According to data compiled by Our World in Data and the World Bank, the literacy rate of the world's population from secondary school age onward was only 12 percent in 1820 - around one person in ten. In 1900, it still barely exceeded 20 percent. From the 1950s on, world literacy began to take off, hitting 42 percent in 1960 and 70 percent in 1983. Today, the global literacy rate stands at 87 percent, or almost nine out of ten people worldwide.
As our graphs show, strong regional inequalities remain, however. A 99 percent literacy rate has been reached in most developed countries, across Europe and the former CIS nations as well as in Argentina and Uruguay. But developing countries, especially emerging markets, have been catching up. In 2018, Brazilian literacy stood at 93 percent, compared with 97 percent in China and 74 percent in India.

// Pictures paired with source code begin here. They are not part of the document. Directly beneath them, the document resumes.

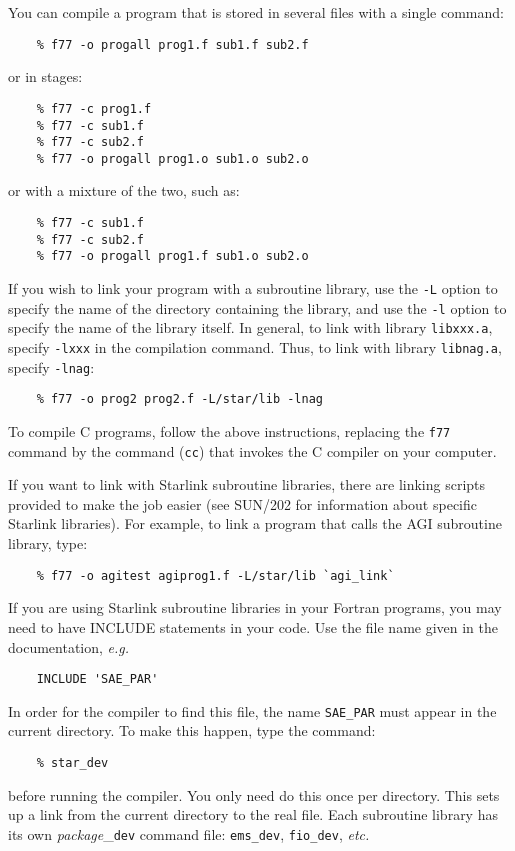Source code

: \documentclass[twoside,11pt]{article}
\newcommand{\xref}[3]{#1}
\begin{document}
You can compile a program that is stored in several files with a single command:
\begin{verbatim}
    % f77 -o progall prog1.f sub1.f sub2.f
\end{verbatim}
or in stages:
\begin{verbatim}
    % f77 -c prog1.f
    % f77 -c sub1.f
    % f77 -c sub2.f
    % f77 -o progall prog1.o sub1.o sub2.o
\end{verbatim}
or with a mixture of the two, such as:
\begin{verbatim}
    % f77 -c sub1.f
    % f77 -c sub2.f
    % f77 -o progall prog1.f sub1.o sub2.o
\end{verbatim}
If you wish to link your program with a subroutine library, use the {\tt -L}
option to specify the name of the directory containing the library, and use the
{\tt -l} option to specify the name of the library itself.
In general, to link with library {\tt libxxx.a}, specify {\tt -lxxx} in the
compilation command.
Thus, to link with library {\tt libnag.a}, specify {\tt -lnag}:
\begin{verbatim}
    % f77 -o prog2 prog2.f -L/star/lib -lnag
\end{verbatim}
To compile C programs, follow the above instructions, replacing the {\tt f77}
command by the command ({\tt cc}) that invokes the C compiler on your computer.

If you want to link with Starlink subroutine libraries, there are linking
scripts provided to make the job easier (see
\xref{SUN/202}{sun202}{} for information about
specific Starlink libraries).
For example, to link a program that calls the AGI
subroutine library, type:
\begin{verbatim}
    % f77 -o agitest agiprog1.f -L/star/lib `agi_link`
\end{verbatim}
If you are using Starlink subroutine libraries in your Fortran programs, you
may need to have INCLUDE statements in your code.
Use the file name given in the documentation, {\em e.g.}
\begin{verbatim}
    INCLUDE 'SAE_PAR'
\end{verbatim}
In order for the compiler to find this file, the name {\tt SAE\_PAR}
must appear in the current directory.
To make this happen, type the command:
\begin{verbatim}
    % star_dev
\end{verbatim}
before running the compiler.
You only need do this once per directory.
This sets up a link from the current directory to the real file.
Each subroutine library has its own {\em package}\_{\tt dev} command file:
{\tt ems\_dev}, {\tt fio\_dev}, {\em etc.}
\end{document}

Overall, South Asia was still lagging behind somewhat, also at an overall literacy rate of 74 percent, comparable to that of the Arab World at 73 percent or the Middle East and North Africa at 80 percent. East Asia and the Pacific as well as Latin America and the Caribbean fared much better at literacy rates of 96 percent and 94 percent, respectively.
Countries in Sub-Saharan Africa still had the worst literacy rates in the world. In some places, literacy even fell recently due to conflicts disrupting school education. In Mali, an already low literacy rate of 35 percent in 2018 dropped to only 31 percent in 2020. This is one of the lowest rates in the world together with South Sudan (35 percent) and Afghanistan (37 percent), while data for Chad has not been available in some years. The overall literacy rate of Sub-Saharan Africa stood at 66 percent in 2020.
Especially in regions with low literacy, it is women who are left out of this elementary part of education first. While in 2020, 90 percent of the world’s men over the age of 15 could read, this was only the case for 87 percent of women. In Sub-Saharan Africa, the gap was even larger at 72 percent of males and only 59 percent of females.